▶ **TASK PROMPT**
Retype every entry below exactly as it stands.

▶ **RECORDS PROVIDED**
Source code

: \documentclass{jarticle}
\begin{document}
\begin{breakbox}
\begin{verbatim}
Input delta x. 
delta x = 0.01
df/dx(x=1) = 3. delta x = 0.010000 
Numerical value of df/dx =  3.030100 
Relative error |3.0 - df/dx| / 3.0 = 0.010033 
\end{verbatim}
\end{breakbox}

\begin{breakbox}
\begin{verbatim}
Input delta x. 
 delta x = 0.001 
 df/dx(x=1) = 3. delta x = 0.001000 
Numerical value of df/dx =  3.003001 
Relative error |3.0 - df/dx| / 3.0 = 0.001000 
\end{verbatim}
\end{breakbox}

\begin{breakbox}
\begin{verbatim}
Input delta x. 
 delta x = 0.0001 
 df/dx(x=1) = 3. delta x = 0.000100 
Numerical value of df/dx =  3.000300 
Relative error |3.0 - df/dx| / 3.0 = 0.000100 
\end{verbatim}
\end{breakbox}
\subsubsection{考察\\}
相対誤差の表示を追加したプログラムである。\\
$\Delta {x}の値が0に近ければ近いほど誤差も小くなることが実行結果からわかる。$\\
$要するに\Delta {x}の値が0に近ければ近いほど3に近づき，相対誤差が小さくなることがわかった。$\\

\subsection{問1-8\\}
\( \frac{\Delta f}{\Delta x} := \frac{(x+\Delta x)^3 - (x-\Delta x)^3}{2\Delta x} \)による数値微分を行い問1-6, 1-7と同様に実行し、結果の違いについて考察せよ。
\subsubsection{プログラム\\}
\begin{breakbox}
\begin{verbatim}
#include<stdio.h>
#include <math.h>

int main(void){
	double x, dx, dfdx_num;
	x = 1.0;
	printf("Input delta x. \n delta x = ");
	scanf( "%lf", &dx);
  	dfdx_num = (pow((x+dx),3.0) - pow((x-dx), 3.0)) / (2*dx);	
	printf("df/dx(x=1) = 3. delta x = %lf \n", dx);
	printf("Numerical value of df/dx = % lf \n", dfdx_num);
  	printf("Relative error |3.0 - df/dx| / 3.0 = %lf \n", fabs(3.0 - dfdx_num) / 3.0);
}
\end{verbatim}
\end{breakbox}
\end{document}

▶ **SOLUTION TO THIS EXERCISE**
Source code

: \documentclass{jarticle}
\begin{document}
\begin{breakbox}
\begin{verbatim}
Input delta x. 
delta x = 0.01
df/dx(x=1) = 3. delta x = 0.010000 
Numerical value of df/dx =  3.030100 
Relative error |3.0 - df/dx| / 3.0 = 0.010033 
\end{verbatim}
\end{breakbox}

\begin{breakbox}
\begin{verbatim}
Input delta x. 
 delta x = 0.001 
 df/dx(x=1) = 3. delta x = 0.001000 
Numerical value of df/dx =  3.003001 
Relative error |3.0 - df/dx| / 3.0 = 0.001000 
\end{verbatim}
\end{breakbox}

\begin{breakbox}
\begin{verbatim}
Input delta x. 
 delta x = 0.0001 
 df/dx(x=1) = 3. delta x = 0.000100 
Numerical value of df/dx =  3.000300 
Relative error |3.0 - df/dx| / 3.0 = 0.000100 
\end{verbatim}
\end{breakbox}
\subsubsection{考察\\}
相対誤差の表示を追加したプログラムである。\\
$\Delta {x}の値が0に近ければ近いほど誤差も小くなることが実行結果からわかる。$\\
$要するに\Delta {x}の値が0に近ければ近いほど3に近づき，相対誤差が小さくなることがわかった。$\\

\subsection{問1-8\\}
\( \frac{\Delta f}{\Delta x} := \frac{(x+\Delta x)^3 - (x-\Delta x)^3}{2\Delta x} \)による数値微分を行い問1-6, 1-7と同様に実行し、結果の違いについて考察せよ。
\subsubsection{プログラム\\}
\begin{breakbox}
\begin{verbatim}
#include<stdio.h>
#include <math.h>

int main(void){
	double x, dx, dfdx_num;
	x = 1.0;
	printf("Input delta x. \n delta x = ");
	scanf( "%lf", &dx);
  	dfdx_num = (pow((x+dx),3.0) - pow((x-dx), 3.0)) / (2*dx);	
	printf("df/dx(x=1) = 3. delta x = %lf \n", dx);
	printf("Numerical value of df/dx = % lf \n", dfdx_num);
  	printf("Relative error |3.0 - df/dx| / 3.0 = %lf \n", fabs(3.0 - dfdx_num) / 3.0);
}
\end{verbatim}
\end{breakbox}
\end{document}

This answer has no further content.